[Exercise]: How many lines in the records below contain "tales"? Reply with the number only.

******

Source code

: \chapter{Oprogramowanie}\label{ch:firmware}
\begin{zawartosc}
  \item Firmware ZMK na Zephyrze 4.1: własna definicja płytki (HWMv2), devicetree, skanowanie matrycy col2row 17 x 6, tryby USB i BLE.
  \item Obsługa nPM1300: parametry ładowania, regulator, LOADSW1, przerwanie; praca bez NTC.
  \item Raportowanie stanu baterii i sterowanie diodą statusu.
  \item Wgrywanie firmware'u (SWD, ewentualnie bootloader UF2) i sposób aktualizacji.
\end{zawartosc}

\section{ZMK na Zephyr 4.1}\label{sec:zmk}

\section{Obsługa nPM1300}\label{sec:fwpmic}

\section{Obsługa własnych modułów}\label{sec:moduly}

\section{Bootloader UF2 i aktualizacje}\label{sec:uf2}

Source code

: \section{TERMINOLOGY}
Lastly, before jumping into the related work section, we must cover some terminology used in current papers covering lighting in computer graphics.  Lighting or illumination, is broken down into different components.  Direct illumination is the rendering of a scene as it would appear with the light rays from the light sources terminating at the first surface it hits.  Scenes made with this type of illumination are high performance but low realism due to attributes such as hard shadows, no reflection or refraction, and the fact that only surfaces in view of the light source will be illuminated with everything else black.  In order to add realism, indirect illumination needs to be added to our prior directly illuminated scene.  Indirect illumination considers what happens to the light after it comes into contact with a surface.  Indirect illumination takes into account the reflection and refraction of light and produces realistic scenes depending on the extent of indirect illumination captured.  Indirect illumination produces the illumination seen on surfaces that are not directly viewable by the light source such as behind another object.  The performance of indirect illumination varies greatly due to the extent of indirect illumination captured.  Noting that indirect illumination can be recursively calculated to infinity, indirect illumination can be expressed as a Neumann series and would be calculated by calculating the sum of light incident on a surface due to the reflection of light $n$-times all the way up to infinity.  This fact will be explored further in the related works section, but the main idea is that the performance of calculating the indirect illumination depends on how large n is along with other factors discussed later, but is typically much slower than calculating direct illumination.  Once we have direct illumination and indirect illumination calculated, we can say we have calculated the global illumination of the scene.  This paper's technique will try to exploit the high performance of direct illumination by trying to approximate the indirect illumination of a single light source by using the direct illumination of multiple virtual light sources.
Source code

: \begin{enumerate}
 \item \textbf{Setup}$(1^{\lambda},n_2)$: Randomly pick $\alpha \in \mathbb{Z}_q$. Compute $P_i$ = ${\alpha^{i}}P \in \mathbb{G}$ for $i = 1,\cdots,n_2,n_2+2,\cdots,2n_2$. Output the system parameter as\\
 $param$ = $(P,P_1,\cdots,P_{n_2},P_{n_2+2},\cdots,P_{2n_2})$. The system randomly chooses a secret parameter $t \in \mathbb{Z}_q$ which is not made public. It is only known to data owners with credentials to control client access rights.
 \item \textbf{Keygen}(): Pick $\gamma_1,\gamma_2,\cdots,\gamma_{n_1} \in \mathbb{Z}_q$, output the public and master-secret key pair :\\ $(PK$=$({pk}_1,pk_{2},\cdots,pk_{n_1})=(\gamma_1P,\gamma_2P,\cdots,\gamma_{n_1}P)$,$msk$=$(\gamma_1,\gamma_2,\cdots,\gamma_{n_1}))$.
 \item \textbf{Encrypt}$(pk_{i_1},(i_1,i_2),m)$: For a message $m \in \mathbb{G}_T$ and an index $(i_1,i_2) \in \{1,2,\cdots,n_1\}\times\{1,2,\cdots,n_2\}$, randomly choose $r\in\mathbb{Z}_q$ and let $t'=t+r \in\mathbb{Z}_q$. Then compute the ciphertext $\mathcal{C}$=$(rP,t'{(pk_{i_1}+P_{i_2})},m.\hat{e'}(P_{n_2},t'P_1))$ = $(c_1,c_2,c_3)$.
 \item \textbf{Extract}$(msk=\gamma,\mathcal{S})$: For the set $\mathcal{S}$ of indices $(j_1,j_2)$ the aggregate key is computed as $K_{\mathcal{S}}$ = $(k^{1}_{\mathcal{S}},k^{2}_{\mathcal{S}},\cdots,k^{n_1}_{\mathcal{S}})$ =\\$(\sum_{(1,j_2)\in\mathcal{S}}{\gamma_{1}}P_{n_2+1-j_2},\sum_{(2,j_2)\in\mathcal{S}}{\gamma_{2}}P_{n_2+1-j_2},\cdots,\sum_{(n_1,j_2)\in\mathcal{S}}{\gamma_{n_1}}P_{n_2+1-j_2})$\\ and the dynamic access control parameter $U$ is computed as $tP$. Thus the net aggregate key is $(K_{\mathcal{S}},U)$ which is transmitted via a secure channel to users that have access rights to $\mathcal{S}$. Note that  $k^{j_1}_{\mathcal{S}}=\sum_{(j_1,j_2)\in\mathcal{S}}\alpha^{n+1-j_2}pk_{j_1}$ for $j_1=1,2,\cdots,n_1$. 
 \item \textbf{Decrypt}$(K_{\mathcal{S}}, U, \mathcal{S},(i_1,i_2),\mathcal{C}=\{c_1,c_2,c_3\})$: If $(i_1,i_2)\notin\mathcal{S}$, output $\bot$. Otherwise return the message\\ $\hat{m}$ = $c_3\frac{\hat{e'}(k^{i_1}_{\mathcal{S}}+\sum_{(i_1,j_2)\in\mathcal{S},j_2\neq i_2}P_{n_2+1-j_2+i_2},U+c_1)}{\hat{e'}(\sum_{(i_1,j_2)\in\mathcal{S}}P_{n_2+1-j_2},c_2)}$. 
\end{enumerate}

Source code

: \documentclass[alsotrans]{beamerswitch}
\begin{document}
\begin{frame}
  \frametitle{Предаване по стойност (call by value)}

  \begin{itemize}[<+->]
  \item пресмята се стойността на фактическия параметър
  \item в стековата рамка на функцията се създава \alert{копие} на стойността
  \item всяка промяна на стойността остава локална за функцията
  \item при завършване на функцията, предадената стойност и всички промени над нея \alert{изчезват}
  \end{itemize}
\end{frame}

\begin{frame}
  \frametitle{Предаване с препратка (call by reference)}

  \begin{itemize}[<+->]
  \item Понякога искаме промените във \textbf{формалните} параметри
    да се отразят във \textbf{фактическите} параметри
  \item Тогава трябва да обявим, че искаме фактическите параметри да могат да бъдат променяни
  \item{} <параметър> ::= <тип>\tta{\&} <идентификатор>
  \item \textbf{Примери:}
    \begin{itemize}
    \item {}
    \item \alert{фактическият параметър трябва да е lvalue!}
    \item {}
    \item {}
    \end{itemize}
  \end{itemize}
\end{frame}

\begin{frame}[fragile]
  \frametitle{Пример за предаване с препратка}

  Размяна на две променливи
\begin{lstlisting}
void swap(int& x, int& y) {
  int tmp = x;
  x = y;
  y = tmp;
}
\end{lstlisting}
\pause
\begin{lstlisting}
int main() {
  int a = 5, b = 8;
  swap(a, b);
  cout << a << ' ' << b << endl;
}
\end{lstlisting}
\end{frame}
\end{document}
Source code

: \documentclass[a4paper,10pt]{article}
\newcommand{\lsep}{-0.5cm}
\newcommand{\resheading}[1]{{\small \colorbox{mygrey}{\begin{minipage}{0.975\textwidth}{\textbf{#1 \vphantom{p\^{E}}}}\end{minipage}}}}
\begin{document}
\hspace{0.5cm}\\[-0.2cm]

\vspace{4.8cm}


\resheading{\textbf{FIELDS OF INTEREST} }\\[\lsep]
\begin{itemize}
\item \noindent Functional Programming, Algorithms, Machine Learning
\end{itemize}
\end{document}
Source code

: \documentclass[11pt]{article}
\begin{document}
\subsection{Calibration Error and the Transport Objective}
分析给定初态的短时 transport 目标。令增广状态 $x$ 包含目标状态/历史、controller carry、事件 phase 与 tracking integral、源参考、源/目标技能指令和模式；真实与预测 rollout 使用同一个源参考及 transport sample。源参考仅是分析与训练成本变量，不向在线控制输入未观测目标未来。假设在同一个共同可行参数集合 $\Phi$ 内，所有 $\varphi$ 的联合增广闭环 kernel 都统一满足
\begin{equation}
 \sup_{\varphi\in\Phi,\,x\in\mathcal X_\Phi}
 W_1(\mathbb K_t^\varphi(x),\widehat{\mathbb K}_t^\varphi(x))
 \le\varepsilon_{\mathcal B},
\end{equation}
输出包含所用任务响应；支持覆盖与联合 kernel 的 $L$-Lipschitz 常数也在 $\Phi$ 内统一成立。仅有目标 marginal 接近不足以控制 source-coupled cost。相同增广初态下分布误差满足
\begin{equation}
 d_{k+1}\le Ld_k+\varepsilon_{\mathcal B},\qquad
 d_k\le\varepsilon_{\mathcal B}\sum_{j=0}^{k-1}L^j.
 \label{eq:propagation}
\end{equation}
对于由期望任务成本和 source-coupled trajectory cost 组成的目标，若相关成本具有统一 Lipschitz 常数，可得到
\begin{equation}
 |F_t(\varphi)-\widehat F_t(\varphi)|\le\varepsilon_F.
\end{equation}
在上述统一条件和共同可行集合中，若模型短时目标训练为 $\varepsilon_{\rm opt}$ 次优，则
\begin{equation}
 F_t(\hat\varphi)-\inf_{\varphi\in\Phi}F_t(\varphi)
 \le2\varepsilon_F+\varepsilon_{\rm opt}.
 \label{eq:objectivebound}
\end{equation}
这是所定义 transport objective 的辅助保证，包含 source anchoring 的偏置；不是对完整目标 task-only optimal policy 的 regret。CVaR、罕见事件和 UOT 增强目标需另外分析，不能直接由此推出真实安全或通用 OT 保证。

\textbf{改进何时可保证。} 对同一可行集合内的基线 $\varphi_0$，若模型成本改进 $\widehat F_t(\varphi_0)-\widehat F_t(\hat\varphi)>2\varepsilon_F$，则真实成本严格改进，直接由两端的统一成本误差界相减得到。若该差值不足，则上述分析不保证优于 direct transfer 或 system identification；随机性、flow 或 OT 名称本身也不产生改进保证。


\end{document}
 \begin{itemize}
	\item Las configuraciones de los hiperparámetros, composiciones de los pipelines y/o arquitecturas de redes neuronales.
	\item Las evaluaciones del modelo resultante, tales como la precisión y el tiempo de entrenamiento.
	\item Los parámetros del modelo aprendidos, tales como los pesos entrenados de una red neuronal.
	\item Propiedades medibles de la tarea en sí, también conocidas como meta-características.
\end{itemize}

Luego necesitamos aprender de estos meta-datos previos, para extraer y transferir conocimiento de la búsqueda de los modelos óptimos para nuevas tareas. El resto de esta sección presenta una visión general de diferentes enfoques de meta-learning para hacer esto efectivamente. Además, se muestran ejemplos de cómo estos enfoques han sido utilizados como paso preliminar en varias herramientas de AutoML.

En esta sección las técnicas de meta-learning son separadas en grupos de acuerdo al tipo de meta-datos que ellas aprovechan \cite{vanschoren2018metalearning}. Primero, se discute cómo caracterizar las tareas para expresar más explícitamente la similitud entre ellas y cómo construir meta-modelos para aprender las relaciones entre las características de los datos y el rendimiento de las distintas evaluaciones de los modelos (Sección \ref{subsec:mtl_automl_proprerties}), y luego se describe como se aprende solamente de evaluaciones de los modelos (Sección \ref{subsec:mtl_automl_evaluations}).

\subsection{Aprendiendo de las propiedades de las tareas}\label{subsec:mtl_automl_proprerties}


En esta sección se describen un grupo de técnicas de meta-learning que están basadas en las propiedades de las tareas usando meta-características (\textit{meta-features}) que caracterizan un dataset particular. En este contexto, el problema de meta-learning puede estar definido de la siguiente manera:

******

[Solution below]: 2